The initial approval of palbociclib in 2015 marked a major advancement in the treatment of hormone receptor-positive/human epidermal growth factor receptor 2-negative (HR+/HER2-) advanced breast cancer (ABC). As the first-in-class cyclin-dependent kinase 4/6 (CDK4/6) inhibitor, palbociclib introduced a new therapeutic strategy for this disease subtype by targeting the CDK4/6:cyclin-D:Rb pathway to halt cell cycle progression from the G1 to the S phase. The PALOMA clinical trials demonstrated a significant improvement in progression-free survival for palbociclib in combination with endocrine therapy (ET), representing clinically meaningful and consistent progression-free survival benefits across all studies in patients with HR+/HER2- ABC. Although the PALOMA clinical trials did not demonstrate a statistically significant overall survival (OS; secondary endpoint) benefit for palbociclib combined with ET in HR+/HER2- ABC over ET monotherapy, several real-world studies have reported substantial OS improvements in diverse patient populations. Despite the significant improvement in clinical outcomes, there remain challenges, particularly regarding proposed resistance mechanisms such as RB1 loss and CDK2 activation, which may diminish the long-term effectiveness of CDK4/6 inhibitors. Moreover, although the toxicity profiles of CDK4/6 inhibitors, such as the risks of myelosuppression and gastrointestinal side effects, necessitate careful patient monitoring, there is an opportunity to refine their use and explore strategies for broader applicability. For these reasons, further research into next-generation CDK inhibitors and combination therapies are critical and ongoing. This review explores the discovery of CDK inhibitors, the development of palbociclib from preclinical studies to its global approval, and future drug development strategies to overcome resistance and enhance patient outcomes.

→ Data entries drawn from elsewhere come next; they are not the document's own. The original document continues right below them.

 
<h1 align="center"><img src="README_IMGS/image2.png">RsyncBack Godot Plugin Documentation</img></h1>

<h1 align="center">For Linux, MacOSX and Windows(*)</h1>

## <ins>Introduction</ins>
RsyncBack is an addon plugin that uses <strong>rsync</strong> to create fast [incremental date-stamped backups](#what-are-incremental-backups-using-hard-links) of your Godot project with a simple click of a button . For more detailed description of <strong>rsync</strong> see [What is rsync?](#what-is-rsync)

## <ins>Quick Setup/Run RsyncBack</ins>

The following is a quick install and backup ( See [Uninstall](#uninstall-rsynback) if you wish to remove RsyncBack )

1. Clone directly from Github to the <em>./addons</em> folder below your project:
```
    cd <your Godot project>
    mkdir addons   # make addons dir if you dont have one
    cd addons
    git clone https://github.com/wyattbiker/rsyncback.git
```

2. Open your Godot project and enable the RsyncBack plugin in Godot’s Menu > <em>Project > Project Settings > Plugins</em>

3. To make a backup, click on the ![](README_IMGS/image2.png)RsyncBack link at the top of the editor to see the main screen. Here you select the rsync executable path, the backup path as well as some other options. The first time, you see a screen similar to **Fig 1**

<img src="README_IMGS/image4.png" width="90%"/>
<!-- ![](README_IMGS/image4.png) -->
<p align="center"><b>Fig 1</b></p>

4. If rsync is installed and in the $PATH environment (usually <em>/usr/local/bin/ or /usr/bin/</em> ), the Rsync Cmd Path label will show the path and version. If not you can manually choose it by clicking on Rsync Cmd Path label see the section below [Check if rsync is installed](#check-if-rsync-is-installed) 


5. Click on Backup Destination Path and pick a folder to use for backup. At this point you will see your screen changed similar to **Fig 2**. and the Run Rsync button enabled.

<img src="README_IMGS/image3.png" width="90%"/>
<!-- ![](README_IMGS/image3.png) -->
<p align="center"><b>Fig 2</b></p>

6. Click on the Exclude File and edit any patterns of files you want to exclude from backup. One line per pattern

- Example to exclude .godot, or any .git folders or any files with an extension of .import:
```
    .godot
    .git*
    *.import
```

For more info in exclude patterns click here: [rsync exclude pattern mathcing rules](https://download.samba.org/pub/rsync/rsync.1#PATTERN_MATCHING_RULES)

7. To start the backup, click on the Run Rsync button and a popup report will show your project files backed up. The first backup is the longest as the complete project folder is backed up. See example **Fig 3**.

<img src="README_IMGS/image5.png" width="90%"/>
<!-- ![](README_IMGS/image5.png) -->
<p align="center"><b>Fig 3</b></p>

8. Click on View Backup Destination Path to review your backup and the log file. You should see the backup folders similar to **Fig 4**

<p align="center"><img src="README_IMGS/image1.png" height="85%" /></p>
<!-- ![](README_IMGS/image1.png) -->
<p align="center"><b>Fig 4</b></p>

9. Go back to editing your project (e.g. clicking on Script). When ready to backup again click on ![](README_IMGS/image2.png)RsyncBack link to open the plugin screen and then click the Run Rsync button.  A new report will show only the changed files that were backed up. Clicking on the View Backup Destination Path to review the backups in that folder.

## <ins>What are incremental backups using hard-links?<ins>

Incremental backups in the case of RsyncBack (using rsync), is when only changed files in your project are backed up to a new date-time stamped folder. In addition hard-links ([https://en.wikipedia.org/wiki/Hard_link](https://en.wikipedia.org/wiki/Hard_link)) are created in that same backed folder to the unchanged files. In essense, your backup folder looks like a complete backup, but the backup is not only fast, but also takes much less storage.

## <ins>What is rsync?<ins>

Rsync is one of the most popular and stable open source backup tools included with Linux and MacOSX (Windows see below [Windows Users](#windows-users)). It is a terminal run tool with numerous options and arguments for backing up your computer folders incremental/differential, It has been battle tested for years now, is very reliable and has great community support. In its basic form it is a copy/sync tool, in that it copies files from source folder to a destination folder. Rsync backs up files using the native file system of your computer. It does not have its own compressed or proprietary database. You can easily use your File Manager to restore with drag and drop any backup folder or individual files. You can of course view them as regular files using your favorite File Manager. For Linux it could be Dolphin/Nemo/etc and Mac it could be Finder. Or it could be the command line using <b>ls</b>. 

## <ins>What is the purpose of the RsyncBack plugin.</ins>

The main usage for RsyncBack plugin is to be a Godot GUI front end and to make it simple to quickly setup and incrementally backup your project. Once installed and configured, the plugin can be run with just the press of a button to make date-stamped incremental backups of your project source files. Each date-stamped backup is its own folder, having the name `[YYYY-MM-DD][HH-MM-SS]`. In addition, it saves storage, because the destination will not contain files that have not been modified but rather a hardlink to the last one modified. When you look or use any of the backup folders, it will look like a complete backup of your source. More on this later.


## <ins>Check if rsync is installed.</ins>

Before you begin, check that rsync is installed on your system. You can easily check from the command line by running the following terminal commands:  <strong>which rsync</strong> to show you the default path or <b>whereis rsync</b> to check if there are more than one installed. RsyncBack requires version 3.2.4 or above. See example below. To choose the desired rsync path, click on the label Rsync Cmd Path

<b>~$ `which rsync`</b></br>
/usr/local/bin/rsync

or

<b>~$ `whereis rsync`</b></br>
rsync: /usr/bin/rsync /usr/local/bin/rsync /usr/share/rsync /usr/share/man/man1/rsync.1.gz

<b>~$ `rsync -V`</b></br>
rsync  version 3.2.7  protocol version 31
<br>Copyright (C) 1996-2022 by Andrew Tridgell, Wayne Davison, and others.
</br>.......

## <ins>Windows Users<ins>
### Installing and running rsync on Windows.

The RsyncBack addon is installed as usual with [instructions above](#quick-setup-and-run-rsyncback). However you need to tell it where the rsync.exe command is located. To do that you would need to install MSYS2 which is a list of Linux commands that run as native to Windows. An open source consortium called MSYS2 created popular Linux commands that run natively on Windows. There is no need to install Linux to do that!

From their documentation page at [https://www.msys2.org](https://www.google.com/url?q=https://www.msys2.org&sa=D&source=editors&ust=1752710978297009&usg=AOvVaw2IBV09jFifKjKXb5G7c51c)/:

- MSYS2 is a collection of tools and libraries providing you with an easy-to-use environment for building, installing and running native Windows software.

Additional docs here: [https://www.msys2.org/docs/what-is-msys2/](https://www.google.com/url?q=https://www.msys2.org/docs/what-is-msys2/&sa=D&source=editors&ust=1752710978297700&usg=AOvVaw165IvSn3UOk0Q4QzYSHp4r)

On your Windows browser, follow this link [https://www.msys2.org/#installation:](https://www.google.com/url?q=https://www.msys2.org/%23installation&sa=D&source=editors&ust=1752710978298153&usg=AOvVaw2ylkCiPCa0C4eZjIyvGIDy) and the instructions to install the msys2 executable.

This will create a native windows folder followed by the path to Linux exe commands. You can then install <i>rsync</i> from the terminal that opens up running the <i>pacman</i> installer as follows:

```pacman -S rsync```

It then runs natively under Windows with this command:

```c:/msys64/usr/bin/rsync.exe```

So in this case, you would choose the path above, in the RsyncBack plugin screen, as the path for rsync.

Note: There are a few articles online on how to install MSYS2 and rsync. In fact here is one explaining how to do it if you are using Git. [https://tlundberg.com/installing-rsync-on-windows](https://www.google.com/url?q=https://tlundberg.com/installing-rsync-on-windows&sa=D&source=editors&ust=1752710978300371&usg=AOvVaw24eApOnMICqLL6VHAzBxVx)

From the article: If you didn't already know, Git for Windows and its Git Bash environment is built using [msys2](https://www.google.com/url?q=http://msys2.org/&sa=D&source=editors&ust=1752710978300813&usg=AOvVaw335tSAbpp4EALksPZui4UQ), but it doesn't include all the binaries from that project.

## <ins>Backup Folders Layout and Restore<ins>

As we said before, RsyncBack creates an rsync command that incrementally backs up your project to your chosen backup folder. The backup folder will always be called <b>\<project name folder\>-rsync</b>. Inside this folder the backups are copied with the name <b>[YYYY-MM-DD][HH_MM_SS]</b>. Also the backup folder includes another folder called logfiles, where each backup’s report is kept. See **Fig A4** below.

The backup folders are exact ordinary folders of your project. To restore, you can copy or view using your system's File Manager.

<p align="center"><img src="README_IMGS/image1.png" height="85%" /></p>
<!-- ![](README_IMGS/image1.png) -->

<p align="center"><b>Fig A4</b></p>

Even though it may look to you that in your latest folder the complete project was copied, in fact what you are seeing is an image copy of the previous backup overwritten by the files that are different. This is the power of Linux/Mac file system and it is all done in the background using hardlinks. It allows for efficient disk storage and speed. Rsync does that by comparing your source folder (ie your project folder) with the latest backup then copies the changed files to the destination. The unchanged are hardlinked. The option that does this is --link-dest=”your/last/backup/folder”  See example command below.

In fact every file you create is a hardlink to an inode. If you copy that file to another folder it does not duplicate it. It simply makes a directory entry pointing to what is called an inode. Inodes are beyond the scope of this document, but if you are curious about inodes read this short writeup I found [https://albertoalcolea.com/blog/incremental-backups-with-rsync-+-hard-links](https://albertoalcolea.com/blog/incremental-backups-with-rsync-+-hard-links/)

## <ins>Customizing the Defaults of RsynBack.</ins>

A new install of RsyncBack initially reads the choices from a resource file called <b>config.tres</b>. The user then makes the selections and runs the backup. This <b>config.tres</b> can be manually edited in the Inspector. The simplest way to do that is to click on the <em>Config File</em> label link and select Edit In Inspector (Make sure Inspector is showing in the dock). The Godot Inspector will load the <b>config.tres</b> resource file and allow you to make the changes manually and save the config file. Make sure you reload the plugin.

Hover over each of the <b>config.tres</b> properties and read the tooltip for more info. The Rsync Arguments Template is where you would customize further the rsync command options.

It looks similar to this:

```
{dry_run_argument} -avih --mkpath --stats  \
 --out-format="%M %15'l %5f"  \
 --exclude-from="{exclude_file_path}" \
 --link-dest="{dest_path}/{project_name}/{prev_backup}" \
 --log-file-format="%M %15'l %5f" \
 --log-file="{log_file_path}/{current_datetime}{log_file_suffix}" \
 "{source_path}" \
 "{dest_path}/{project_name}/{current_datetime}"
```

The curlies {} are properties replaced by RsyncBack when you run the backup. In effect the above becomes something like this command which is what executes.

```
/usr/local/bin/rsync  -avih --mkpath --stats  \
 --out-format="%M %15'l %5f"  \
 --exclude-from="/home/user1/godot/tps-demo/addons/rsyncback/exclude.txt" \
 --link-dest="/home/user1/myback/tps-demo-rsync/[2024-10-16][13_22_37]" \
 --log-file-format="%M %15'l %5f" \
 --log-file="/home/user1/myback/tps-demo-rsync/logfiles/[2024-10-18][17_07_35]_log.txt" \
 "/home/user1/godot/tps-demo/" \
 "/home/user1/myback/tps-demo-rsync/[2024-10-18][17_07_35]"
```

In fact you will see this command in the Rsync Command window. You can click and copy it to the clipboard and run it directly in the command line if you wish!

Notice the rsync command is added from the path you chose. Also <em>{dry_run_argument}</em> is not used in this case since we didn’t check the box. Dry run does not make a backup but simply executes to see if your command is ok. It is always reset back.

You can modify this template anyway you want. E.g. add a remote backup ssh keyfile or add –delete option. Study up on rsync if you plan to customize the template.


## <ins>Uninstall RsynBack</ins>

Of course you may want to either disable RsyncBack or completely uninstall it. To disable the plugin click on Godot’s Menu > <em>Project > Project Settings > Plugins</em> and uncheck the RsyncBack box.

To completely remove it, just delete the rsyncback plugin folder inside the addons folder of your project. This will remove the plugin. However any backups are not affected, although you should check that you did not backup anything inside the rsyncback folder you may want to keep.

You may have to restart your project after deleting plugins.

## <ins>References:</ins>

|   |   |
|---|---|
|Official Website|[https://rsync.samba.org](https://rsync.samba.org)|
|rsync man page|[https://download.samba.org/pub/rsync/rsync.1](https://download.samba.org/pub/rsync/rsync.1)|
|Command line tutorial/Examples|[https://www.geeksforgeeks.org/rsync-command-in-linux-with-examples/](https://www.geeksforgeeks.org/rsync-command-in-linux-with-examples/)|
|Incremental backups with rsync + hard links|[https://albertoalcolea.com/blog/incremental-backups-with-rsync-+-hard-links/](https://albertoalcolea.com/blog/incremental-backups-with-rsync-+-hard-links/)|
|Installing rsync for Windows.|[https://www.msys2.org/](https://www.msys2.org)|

palbociclib于2015年首次获批,标志着激素受体阳性/人表皮生长因子受体2阴性(HR+/HER2-)晚期乳腺癌(ABC)治疗的重大进展。作为首款细胞周期蛋白依赖性激酶4/6 (CDK4/6)抑制剂,palbociclib通过靶向CDK4/6:cyclin-D:Rb通路阻止细胞周期从G1期进展到S期,为该疾病亚型引入了一种新的治疗策略。PALOMA临床试验表明,帕博西尼联合内分泌治疗(ET)可显著改善无进展生存,在所有HR+/HER2- ABC患者的研究中,这代表了具有临床意义和一致的无进展生存益处。尽管PALOMA临床试验并没有证明帕博西尼联合ET在HR+/HER2- ABC治疗中比ET单药治疗有统计学上显著的总生存期(OS;次要终点)获益,但一些现实世界的研究已经报告了不同患者群体的显着OS改善。尽管临床结果有显著改善,但仍然存在挑战,特别是关于提出的耐药机制,如RB1丢失和CDK2激活,这可能会降低CDK4/6抑制剂的长期有效性。此外,尽管CDK4/6抑制剂的毒性特征,如骨髓抑制和胃肠道副作用的风险,需要仔细监测患者,但仍有机会改进其使用并探索更广泛适用性的策略。由于这些原因,对下一代CDK抑制剂和联合疗法的进一步研究至关重要,并且正在进行中。这篇综述探讨了CDK抑制剂的发现,palbociclib从临床前研究到全球批准的发展,以及未来的药物开发策略,以克服耐药和提高患者的预后。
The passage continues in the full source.